▶ [Your assignment]
Reproduce the listing exactly. Omit pictures.

··········

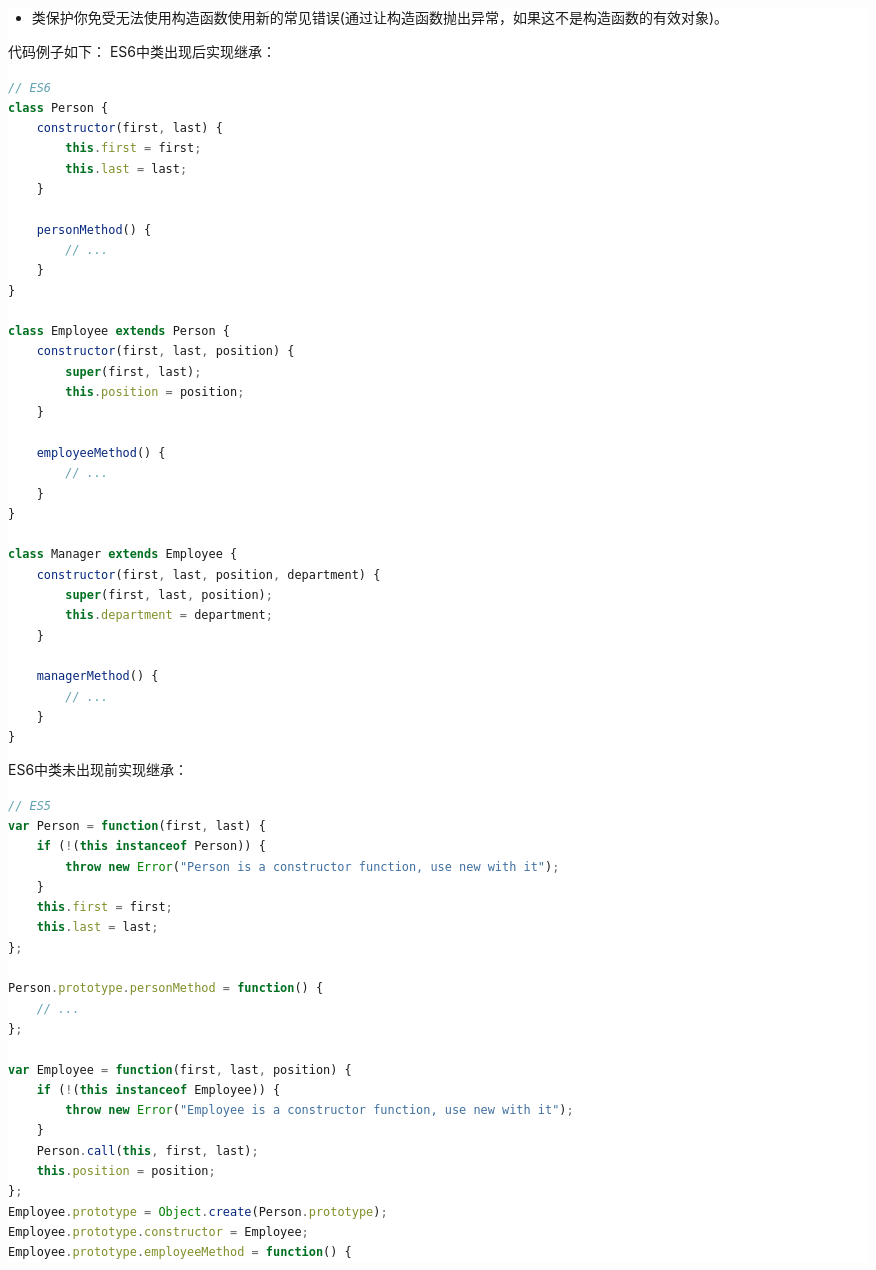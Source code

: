- 类保护你免受无法使用构造函数使用新的常见错误(通过让构造函数抛出异常，如果这不是构造函数的有效对象)。

代码例子如下：
ES6中类出现后实现继承：
```javascript
// ES6
class Person {
    constructor(first, last) {
        this.first = first;
        this.last = last;
    }

    personMethod() {
        // ...
    }
}

class Employee extends Person {
    constructor(first, last, position) {
        super(first, last);
        this.position = position;
    }

    employeeMethod() {
        // ...
    }
}

class Manager extends Employee {
    constructor(first, last, position, department) {
        super(first, last, position);
        this.department = department;
    }

    managerMethod() {
        // ...
    }
}
```
ES6中类未出现前实现继承：

```javascript
// ES5
var Person = function(first, last) {
    if (!(this instanceof Person)) {
        throw new Error("Person is a constructor function, use new with it");
    }
    this.first = first;
    this.last = last;
};

Person.prototype.personMethod = function() {
    // ...
};

var Employee = function(first, last, position) {
    if (!(this instanceof Employee)) {
        throw new Error("Employee is a constructor function, use new with it");
    }
    Person.call(this, first, last);
    this.position = position;
};
Employee.prototype = Object.create(Person.prototype);
Employee.prototype.constructor = Employee;
Employee.prototype.employeeMethod = function() {
```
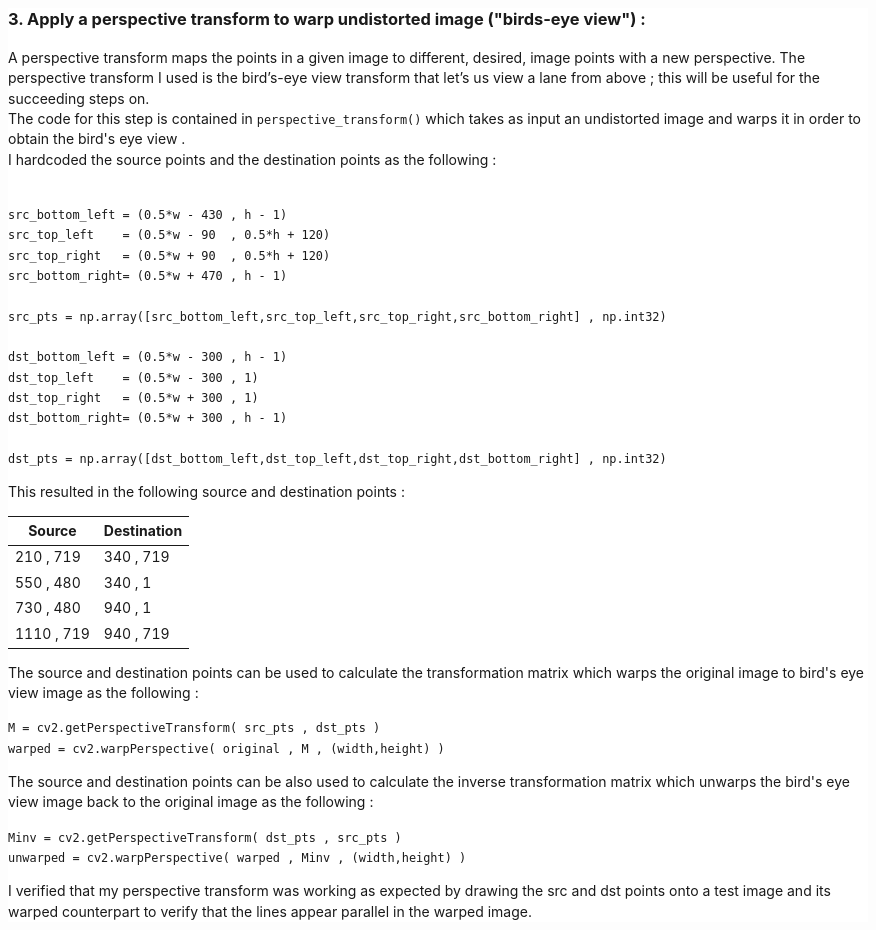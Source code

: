 ### 3. Apply a perspective transform to warp undistorted image ("birds-eye view") :
A perspective transform maps the points in a given image to different, desired, image points with a new perspective. The perspective transform I used is the bird’s-eye view transform that let’s us view a lane from above ; this will be useful for the succeeding steps on.  
The code for this step is contained in `perspective_transform()` which takes as input an undistorted image and warps it in order to obtain the bird's eye view .  
I hardcoded the source points and the destination points as the following :
```

src_bottom_left = (0.5*w - 430 , h - 1)
src_top_left    = (0.5*w - 90  , 0.5*h + 120)
src_top_right   = (0.5*w + 90  , 0.5*h + 120)
src_bottom_right= (0.5*w + 470 , h - 1)

src_pts = np.array([src_bottom_left,src_top_left,src_top_right,src_bottom_right] , np.int32)

dst_bottom_left = (0.5*w - 300 , h - 1)
dst_top_left    = (0.5*w - 300 , 1)
dst_top_right   = (0.5*w + 300 , 1)
dst_bottom_right= (0.5*w + 300 , h - 1)

dst_pts = np.array([dst_bottom_left,dst_top_left,dst_top_right,dst_bottom_right] , np.int32)

```
This resulted in the following source and destination points :

Source | Destination
-------|------------
210 , 719 | 340 , 719
550 , 480 | 340 , 1
730 , 480 | 940 , 1
1110 , 719 | 940 , 719

The source and destination points can be used to calculate the transformation matrix which warps the original image to bird's eye view image as the following :
```
M = cv2.getPerspectiveTransform( src_pts , dst_pts )
warped = cv2.warpPerspective( original , M , (width,height) )
```

The source and destination points can be also used to calculate the inverse transformation matrix which unwarps the bird's eye view image back to the original image as the following :
 ```
 Minv = cv2.getPerspectiveTransform( dst_pts , src_pts )
unwarped = cv2.warpPerspective( warped , Minv , (width,height) )
```
I verified that my perspective transform was working as expected by drawing the src and dst points onto
a test image and its warped counterpart to verify that the lines appear parallel in the warped image.
 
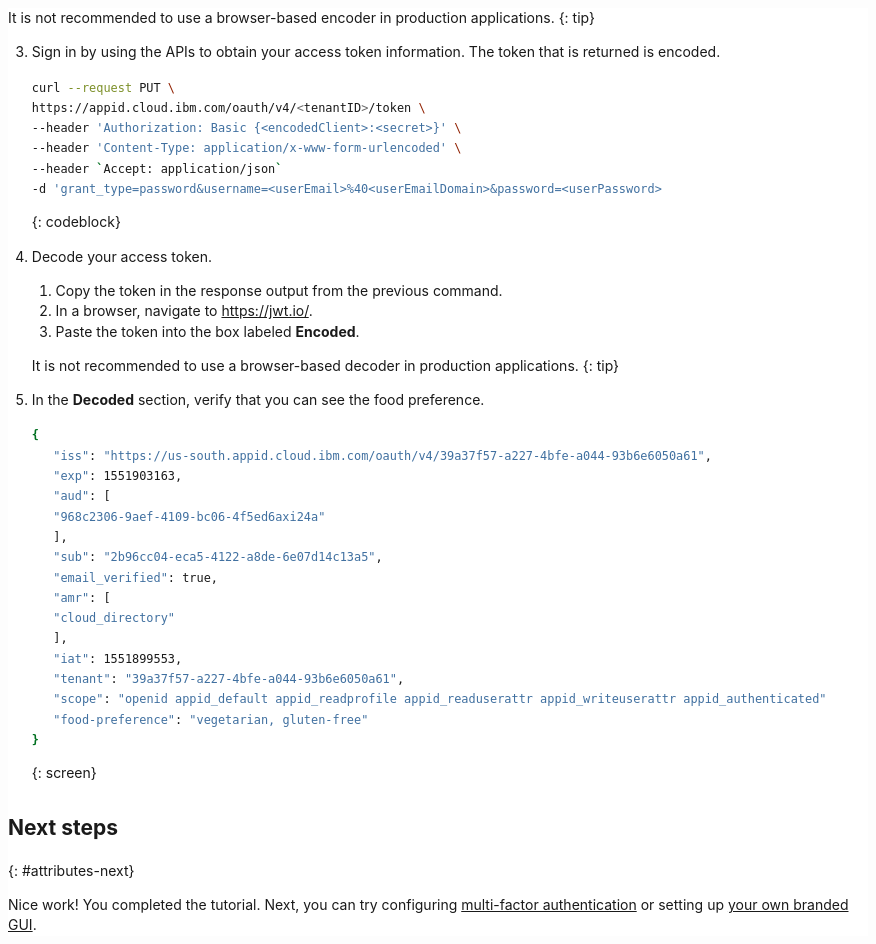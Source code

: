    It is not recommended to use a browser-based encoder in production applications.
   {: tip}

3. Sign in by using the APIs to obtain your access token information. The token that is returned is encoded.

   ```sh
   curl --request PUT \
   https://appid.cloud.ibm.com/oauth/v4/<tenantID>/token \
   --header 'Authorization: Basic {<encodedClient>:<secret>}' \
   --header 'Content-Type: application/x-www-form-urlencoded' \
   --header `Accept: application/json`
   -d 'grant_type=password&username=<userEmail>%40<userEmailDomain>&password=<userPassword>
   ```
   {: codeblock}

4. Decode your access token.
   1. Copy the token in the response output from the previous command.
   2. In a browser, navigate to https://jwt.io/.
   3. Paste the token into the box labeled **Encoded**.

   It is not recommended to use a browser-based decoder in production applications.
   {: tip}

5. In the **Decoded** section, verify that you can see the food preference.

   ```sh
   {
      "iss": "https://us-south.appid.cloud.ibm.com/oauth/v4/39a37f57-a227-4bfe-a044-93b6e6050a61",
      "exp": 1551903163,
      "aud": [
      "968c2306-9aef-4109-bc06-4f5ed6axi24a"
      ],
      "sub": "2b96cc04-eca5-4122-a8de-6e07d14c13a5",
      "email_verified": true,
      "amr": [
      "cloud_directory"
      ],
      "iat": 1551899553,
      "tenant": "39a37f57-a227-4bfe-a044-93b6e6050a61",
      "scope": "openid appid_default appid_readprofile appid_readuserattr appid_writeuserattr appid_authenticated"
      "food-preference": "vegetarian, gluten-free"
   }
   ```
   {: screen}



## Next steps
{: #attributes-next}

Nice work! You completed the tutorial. Next, you can try configuring [multi-factor authentication](/docs/appid?topic=appid-cd-mfa) or setting up [your own branded GUI](/docs/appid?topic=appid-branded).
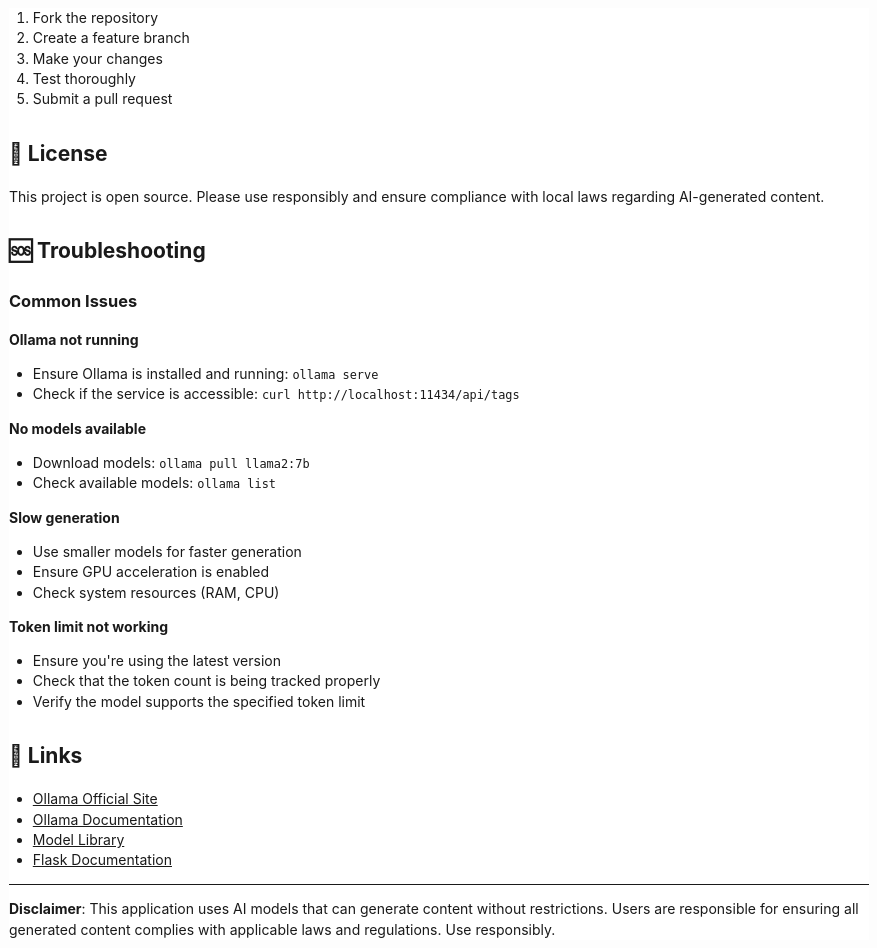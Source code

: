 1. Fork the repository
2. Create a feature branch
3. Make your changes
4. Test thoroughly
5. Submit a pull request

## 📄 License

This project is open source. Please use responsibly and ensure compliance with local laws regarding AI-generated content.

## 🆘 Troubleshooting

### Common Issues

**Ollama not running**
- Ensure Ollama is installed and running: `ollama serve`
- Check if the service is accessible: `curl http://localhost:11434/api/tags`

**No models available**
- Download models: `ollama pull llama2:7b`
- Check available models: `ollama list`

**Slow generation**
- Use smaller models for faster generation
- Ensure GPU acceleration is enabled
- Check system resources (RAM, CPU)

**Token limit not working**
- Ensure you're using the latest version
- Check that the token count is being tracked properly
- Verify the model supports the specified token limit

## 🔗 Links

- [Ollama Official Site](https://ollama.ai)
- [Ollama Documentation](https://ollama.ai/docs)
- [Model Library](https://ollama.ai/library)
- [Flask Documentation](https://flask.palletsprojects.com/)

---

**Disclaimer**: This application uses AI models that can generate content without restrictions. Users are responsible for ensuring all generated content complies with applicable laws and regulations. Use responsibly.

··········

▶ [Answer box]
Source code

:- 类保护你免受无法使用构造函数使用新的常见错误(通过让构造函数抛出异常，如果这不是构造函数的有效对象)。

代码例子如下：
ES6中类出现后实现继承：
```javascript
// ES6
class Person {
    constructor(first, last) {
        this.first = first;
        this.last = last;
    }

    personMethod() {
        // ...
    }
}

class Employee extends Person {
    constructor(first, last, position) {
        super(first, last);
        this.position = position;
    }

    employeeMethod() {
        // ...
    }
}

class Manager extends Employee {
    constructor(first, last, position, department) {
        super(first, last, position);
        this.department = department;
    }

    managerMethod() {
        // ...
    }
}
```
ES6中类未出现前实现继承：

```javascript
// ES5
var Person = function(first, last) {
    if (!(this instanceof Person)) {
        throw new Error("Person is a constructor function, use new with it");
    }
    this.first = first;
    this.last = last;
};

Person.prototype.personMethod = function() {
    // ...
};

var Employee = function(first, last, position) {
    if (!(this instanceof Employee)) {
        throw new Error("Employee is a constructor function, use new with it");
    }
    Person.call(this, first, last);
    this.position = position;
};
Employee.prototype = Object.create(Person.prototype);
Employee.prototype.constructor = Employee;
Employee.prototype.employeeMethod = function() {
```
Source code

: ### 3. Apply a perspective transform to warp undistorted image ("birds-eye view") :
A perspective transform maps the points in a given image to different, desired, image points with a new perspective. The perspective transform I used is the bird’s-eye view transform that let’s us view a lane from above ; this will be useful for the succeeding steps on.  
The code for this step is contained in `perspective_transform()` which takes as input an undistorted image and warps it in order to obtain the bird's eye view .  
I hardcoded the source points and the destination points as the following :
```

src_bottom_left = (0.5*w - 430 , h - 1)
src_top_left    = (0.5*w - 90  , 0.5*h + 120)
src_top_right   = (0.5*w + 90  , 0.5*h + 120)
src_bottom_right= (0.5*w + 470 , h - 1)

src_pts = np.array([src_bottom_left,src_top_left,src_top_right,src_bottom_right] , np.int32)

dst_bottom_left = (0.5*w - 300 , h - 1)
dst_top_left    = (0.5*w - 300 , 1)
dst_top_right   = (0.5*w + 300 , 1)
dst_bottom_right= (0.5*w + 300 , h - 1)

dst_pts = np.array([dst_bottom_left,dst_top_left,dst_top_right,dst_bottom_right] , np.int32)

```
This resulted in the following source and destination points :

Source | Destination
-------|------------
210 , 719 | 340 , 719
550 , 480 | 340 , 1
730 , 480 | 940 , 1
1110 , 719 | 940 , 719

The source and destination points can be used to calculate the transformation matrix which warps the original image to bird's eye view image as the following :
```
M = cv2.getPerspectiveTransform( src_pts , dst_pts )
warped = cv2.warpPerspective( original , M , (width,height) )
```

The source and destination points can be also used to calculate the inverse transformation matrix which unwarps the bird's eye view image back to the original image as the following :
 ```
 Minv = cv2.getPerspectiveTransform( dst_pts , src_pts )
unwarped = cv2.warpPerspective( warped , Minv , (width,height) )
```
I verified that my perspective transform was working as expected by drawing the src and dst points onto
a test image and its warped counterpart to verify that the lines appear parallel in the warped image.
 
Source code

:    It is not recommended to use a browser-based encoder in production applications.
   {: tip}

3. Sign in by using the APIs to obtain your access token information. The token that is returned is encoded.

   ```sh
   curl --request PUT \
   https://appid.cloud.ibm.com/oauth/v4/<tenantID>/token \
   --header 'Authorization: Basic {<encodedClient>:<secret>}' \
   --header 'Content-Type: application/x-www-form-urlencoded' \
   --header `Accept: application/json`
   -d 'grant_type=password&username=<userEmail>%40<userEmailDomain>&password=<userPassword>
   ```
   {: codeblock}

4. Decode your access token.
   1. Copy the token in the response output from the previous command.
   2. In a browser, navigate to https://jwt.io/.
   3. Paste the token into the box labeled **Encoded**.

   It is not recommended to use a browser-based decoder in production applications.
   {: tip}

5. In the **Decoded** section, verify that you can see the food preference.

   ```sh
   {
      "iss": "https://us-south.appid.cloud.ibm.com/oauth/v4/39a37f57-a227-4bfe-a044-93b6e6050a61",
      "exp": 1551903163,
      "aud": [
      "968c2306-9aef-4109-bc06-4f5ed6axi24a"
      ],
      "sub": "2b96cc04-eca5-4122-a8de-6e07d14c13a5",
      "email_verified": true,
      "amr": [
      "cloud_directory"
      ],
      "iat": 1551899553,
      "tenant": "39a37f57-a227-4bfe-a044-93b6e6050a61",
      "scope": "openid appid_default appid_readprofile appid_readuserattr appid_writeuserattr appid_authenticated"
      "food-preference": "vegetarian, gluten-free"
   }
   ```
   {: screen}



## Next steps
{: #attributes-next}

Nice work! You completed the tutorial. Next, you can try configuring [multi-factor authentication](/docs/appid?topic=appid-cd-mfa) or setting up [your own branded GUI](/docs/appid?topic=appid-branded).
Source code

: 1. Fork the repository
2. Create a feature branch
3. Make your changes
4. Test thoroughly
5. Submit a pull request

## 📄 License

This project is open source. Please use responsibly and ensure compliance with local laws regarding AI-generated content.

## 🆘 Troubleshooting

### Common Issues

**Ollama not running**
- Ensure Ollama is installed and running: `ollama serve`
- Check if the service is accessible: `curl http://localhost:11434/api/tags`

**No models available**
- Download models: `ollama pull llama2:7b`
- Check available models: `ollama list`

**Slow generation**
- Use smaller models for faster generation
- Ensure GPU acceleration is enabled
- Check system resources (RAM, CPU)

**Token limit not working**
- Ensure you're using the latest version
- Check that the token count is being tracked properly
- Verify the model supports the specified token limit

## 🔗 Links

- [Ollama Official Site](https://ollama.ai)
- [Ollama Documentation](https://ollama.ai/docs)
- [Model Library](https://ollama.ai/library)
- [Flask Documentation](https://flask.palletsprojects.com/)

---

**Disclaimer**: This application uses AI models that can generate content without restrictions. Users are responsible for ensuring all generated content complies with applicable laws and regulations. Use responsibly.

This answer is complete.